* _Assigned task_
Sort through the entries below and pull out lines containing the word "pinyinscope".

[Data extracts Boundary: Start]

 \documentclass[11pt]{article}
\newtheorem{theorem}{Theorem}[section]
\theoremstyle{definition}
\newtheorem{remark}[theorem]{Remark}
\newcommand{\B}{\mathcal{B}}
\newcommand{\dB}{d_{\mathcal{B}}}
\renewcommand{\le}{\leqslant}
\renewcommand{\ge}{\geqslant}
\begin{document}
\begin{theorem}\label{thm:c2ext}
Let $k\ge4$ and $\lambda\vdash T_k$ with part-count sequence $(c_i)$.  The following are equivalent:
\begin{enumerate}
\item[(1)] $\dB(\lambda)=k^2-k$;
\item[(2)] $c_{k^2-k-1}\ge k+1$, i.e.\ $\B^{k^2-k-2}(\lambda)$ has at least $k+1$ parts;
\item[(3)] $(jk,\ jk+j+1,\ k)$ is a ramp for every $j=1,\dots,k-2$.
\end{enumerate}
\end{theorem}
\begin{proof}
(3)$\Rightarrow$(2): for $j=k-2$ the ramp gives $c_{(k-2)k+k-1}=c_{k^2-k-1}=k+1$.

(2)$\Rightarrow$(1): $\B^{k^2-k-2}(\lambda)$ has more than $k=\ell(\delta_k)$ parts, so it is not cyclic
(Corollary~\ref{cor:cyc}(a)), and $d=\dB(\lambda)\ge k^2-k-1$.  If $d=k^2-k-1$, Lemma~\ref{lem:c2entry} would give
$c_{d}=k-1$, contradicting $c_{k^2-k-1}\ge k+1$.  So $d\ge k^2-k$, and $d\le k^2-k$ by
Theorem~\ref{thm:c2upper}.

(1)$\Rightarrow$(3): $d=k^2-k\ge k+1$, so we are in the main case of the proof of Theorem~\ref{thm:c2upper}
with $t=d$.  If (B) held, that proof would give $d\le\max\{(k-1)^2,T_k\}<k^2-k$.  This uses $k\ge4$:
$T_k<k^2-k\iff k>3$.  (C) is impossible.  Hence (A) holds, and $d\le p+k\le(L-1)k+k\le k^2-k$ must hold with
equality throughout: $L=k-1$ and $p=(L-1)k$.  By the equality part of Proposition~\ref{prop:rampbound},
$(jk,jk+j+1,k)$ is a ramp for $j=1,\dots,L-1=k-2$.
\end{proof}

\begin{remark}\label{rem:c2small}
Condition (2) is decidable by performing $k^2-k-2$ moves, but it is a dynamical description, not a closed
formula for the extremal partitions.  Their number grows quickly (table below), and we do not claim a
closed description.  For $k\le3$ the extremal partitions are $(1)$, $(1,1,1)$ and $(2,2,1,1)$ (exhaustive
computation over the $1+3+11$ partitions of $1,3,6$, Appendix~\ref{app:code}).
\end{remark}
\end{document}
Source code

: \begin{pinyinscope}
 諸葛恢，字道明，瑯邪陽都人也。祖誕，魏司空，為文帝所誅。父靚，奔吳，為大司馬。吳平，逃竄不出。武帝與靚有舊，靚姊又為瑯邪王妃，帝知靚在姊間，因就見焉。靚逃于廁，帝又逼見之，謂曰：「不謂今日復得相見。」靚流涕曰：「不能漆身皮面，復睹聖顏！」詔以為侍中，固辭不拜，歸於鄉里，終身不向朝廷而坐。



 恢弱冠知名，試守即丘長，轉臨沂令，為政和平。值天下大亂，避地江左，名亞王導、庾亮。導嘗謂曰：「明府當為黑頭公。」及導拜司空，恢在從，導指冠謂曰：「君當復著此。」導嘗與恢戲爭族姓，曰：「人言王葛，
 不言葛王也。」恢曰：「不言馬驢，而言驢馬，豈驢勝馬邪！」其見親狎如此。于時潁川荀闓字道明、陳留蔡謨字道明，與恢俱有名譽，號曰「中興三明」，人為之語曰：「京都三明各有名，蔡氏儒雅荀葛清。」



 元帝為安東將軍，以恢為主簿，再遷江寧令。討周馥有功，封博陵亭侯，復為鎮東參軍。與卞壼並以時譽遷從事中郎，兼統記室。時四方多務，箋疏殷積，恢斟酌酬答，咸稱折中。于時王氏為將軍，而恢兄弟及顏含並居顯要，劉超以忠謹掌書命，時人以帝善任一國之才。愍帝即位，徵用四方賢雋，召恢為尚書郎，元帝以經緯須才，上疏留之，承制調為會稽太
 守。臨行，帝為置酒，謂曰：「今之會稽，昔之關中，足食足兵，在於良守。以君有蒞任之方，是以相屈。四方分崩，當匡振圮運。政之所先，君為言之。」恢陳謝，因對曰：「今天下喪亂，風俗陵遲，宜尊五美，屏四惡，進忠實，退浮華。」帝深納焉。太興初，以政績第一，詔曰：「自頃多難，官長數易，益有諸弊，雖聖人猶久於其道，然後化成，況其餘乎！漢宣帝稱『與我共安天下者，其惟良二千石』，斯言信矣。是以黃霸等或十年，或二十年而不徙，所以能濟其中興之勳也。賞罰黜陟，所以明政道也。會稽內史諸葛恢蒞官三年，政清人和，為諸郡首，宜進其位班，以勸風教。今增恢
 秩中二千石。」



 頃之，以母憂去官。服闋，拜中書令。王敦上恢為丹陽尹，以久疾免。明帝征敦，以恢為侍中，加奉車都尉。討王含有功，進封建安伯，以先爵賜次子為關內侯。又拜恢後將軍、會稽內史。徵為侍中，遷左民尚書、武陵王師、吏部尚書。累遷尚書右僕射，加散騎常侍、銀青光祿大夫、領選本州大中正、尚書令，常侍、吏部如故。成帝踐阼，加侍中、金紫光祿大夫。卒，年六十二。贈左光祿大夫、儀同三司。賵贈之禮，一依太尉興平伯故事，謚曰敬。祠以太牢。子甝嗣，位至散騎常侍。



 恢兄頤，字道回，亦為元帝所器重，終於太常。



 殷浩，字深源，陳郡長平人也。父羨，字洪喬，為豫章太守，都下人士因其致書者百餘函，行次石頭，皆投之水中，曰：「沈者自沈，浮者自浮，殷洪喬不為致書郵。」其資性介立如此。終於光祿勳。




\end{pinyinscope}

[Data extracts Boundary: End]

* _Written answer_
: \begin{pinyinscope}
\end{pinyinscope}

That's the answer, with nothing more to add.